╭─ Data

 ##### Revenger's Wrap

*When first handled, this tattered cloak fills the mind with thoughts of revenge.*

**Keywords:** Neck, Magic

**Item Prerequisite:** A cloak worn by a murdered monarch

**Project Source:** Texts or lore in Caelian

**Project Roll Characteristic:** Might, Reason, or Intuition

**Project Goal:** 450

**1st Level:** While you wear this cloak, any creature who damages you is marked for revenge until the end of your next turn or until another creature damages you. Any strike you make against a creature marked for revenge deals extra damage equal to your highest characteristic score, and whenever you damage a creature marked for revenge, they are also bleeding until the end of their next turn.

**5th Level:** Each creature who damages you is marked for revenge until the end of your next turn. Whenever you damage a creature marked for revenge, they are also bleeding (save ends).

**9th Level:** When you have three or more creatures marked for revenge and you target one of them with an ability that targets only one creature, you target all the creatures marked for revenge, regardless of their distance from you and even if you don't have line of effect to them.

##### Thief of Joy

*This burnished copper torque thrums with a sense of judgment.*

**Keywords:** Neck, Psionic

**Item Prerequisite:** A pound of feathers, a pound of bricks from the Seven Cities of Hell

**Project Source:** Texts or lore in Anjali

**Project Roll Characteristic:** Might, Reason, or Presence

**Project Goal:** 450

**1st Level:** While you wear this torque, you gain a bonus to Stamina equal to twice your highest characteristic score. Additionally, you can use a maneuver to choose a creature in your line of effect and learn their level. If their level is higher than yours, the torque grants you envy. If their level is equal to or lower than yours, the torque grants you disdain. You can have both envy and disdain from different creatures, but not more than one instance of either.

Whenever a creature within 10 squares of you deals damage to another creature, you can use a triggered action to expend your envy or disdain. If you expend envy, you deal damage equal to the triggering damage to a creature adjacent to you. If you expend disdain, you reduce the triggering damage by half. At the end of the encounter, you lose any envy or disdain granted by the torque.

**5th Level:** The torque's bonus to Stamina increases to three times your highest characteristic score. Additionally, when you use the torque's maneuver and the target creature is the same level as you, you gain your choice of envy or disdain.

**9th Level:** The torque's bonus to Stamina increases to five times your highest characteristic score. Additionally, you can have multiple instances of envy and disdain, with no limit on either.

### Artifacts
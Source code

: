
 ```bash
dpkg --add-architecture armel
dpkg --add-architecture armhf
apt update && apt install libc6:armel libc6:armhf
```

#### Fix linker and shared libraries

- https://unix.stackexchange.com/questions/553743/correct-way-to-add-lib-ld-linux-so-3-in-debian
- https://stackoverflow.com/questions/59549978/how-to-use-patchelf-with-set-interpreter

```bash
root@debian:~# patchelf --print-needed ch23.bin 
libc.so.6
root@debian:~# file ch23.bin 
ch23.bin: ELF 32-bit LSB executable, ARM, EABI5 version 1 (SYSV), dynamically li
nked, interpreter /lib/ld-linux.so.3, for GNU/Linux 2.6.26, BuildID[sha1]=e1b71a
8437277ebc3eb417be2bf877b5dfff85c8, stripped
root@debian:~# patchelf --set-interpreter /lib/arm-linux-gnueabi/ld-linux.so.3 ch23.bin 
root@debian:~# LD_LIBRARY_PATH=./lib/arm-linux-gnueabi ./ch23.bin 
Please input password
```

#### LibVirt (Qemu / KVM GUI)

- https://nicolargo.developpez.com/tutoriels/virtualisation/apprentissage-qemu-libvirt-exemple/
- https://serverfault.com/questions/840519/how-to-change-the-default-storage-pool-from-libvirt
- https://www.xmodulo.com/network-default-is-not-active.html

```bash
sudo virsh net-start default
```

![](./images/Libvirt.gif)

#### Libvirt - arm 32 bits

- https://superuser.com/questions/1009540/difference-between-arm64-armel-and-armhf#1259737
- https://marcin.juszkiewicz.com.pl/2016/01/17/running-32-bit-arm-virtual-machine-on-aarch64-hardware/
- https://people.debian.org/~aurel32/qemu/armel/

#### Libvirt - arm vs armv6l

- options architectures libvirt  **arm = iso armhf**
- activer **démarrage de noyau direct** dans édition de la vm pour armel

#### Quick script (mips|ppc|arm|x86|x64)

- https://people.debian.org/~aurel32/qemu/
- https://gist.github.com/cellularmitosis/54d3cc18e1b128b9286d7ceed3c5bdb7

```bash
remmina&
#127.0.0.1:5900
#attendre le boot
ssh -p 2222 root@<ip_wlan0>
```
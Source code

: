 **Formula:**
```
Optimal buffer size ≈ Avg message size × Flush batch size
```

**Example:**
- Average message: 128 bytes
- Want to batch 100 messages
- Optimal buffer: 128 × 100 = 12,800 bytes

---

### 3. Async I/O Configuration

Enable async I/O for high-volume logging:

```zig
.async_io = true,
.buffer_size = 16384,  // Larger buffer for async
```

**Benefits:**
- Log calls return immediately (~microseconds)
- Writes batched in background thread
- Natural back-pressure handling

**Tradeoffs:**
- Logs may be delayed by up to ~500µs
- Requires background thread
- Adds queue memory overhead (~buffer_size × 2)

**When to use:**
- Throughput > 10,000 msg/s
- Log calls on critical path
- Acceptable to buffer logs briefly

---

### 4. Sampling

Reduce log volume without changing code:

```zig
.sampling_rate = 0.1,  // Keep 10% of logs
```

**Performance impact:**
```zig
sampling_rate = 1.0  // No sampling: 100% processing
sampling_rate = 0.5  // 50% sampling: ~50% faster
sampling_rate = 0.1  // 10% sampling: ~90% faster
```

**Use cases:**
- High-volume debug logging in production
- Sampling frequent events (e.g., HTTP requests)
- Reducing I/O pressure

╰─

Beginning with the line that holds "- Log calls on critical path", restate word for word every line down to the end of the data, and only those lines.

- Log calls on critical path
- Acceptable to buffer logs briefly

---

### 4. Sampling

Reduce log volume without changing code:

```zig
.sampling_rate = 0.1,  // Keep 10% of logs
```

**Performance impact:**
```zig
sampling_rate = 1.0  // No sampling: 100% processing
sampling_rate = 0.5  // 50% sampling: ~50% faster
sampling_rate = 0.1  // 10% sampling: ~90% faster
```

**Use cases:**
- High-volume debug logging in production
- Sampling frequent events (e.g., HTTP requests)
- Reducing I/O pressure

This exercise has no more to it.